Using the listing below, set down each line from the line containing "2\. Er is erger, dat" through the line containing "## Spreuken 14:14", both ends included, exactly and with nothing added.

◆ EXTRACTED INFORMATION
────────────────────
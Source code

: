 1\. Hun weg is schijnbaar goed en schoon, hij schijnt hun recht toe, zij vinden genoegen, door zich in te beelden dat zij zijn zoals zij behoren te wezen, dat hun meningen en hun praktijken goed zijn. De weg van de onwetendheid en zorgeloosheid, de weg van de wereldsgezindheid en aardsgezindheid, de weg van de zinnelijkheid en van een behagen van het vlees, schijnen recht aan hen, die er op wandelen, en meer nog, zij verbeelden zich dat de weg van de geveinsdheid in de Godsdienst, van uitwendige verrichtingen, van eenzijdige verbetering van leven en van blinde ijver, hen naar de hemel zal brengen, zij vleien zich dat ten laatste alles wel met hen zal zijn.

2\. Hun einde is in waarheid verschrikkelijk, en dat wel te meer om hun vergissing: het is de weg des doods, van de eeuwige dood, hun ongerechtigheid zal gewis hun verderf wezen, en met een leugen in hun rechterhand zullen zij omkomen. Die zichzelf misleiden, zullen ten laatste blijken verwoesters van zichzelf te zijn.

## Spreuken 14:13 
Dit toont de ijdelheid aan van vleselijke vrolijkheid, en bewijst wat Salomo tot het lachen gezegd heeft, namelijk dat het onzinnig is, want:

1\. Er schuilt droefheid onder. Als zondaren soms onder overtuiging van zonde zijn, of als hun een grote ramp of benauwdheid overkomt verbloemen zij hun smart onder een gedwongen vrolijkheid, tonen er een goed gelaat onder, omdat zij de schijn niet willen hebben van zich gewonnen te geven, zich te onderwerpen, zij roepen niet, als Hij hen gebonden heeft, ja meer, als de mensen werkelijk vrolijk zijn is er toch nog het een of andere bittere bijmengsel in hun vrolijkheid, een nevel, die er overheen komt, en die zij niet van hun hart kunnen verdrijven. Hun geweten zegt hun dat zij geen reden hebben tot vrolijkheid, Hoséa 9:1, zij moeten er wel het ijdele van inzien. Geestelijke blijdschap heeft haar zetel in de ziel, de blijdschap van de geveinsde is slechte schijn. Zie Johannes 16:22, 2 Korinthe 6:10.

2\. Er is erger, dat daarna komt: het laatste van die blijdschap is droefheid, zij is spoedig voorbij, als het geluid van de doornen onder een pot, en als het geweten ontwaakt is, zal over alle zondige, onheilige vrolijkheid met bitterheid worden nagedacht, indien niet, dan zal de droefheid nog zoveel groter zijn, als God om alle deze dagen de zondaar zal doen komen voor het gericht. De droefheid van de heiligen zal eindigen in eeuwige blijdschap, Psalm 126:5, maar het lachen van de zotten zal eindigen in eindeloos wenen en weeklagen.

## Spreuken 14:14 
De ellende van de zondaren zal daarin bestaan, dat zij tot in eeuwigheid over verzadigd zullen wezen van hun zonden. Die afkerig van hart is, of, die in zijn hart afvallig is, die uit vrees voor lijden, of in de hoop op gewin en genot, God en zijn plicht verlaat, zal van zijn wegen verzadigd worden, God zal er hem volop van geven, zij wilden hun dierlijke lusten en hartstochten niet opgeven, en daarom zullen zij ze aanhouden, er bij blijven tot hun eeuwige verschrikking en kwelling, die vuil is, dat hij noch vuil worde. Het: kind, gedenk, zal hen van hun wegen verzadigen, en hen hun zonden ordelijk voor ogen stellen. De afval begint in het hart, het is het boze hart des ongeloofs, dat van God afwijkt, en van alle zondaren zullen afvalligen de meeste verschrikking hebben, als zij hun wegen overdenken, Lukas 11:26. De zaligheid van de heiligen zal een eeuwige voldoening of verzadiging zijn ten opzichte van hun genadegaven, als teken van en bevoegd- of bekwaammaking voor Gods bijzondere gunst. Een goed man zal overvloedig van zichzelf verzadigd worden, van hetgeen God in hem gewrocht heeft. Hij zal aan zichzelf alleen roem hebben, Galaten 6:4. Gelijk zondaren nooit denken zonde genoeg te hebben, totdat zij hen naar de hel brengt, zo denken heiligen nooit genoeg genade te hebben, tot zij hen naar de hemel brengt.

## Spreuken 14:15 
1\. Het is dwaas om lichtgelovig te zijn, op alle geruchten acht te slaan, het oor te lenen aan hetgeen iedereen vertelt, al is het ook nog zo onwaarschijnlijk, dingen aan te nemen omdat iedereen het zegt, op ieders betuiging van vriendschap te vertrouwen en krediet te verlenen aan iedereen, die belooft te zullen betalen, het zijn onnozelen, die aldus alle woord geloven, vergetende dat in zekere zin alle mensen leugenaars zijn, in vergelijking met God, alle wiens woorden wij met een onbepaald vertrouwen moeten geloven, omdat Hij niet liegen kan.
────────────────────
◆ SOLUTION FOR THIS EXERCISE
2\. Er is erger, dat daarna komt: het laatste van die blijdschap is droefheid, zij is spoedig voorbij, als het geluid van de doornen onder een pot, en als het geweten ontwaakt is, zal over alle zondige, onheilige vrolijkheid met bitterheid worden nagedacht, indien niet, dan zal de droefheid nog zoveel groter zijn, als God om alle deze dagen de zondaar zal doen komen voor het gericht. De droefheid van de heiligen zal eindigen in eeuwige blijdschap, Psalm 126:5, maar het lachen van de zotten zal eindigen in eindeloos wenen en weeklagen.

## Spreuken 14:14 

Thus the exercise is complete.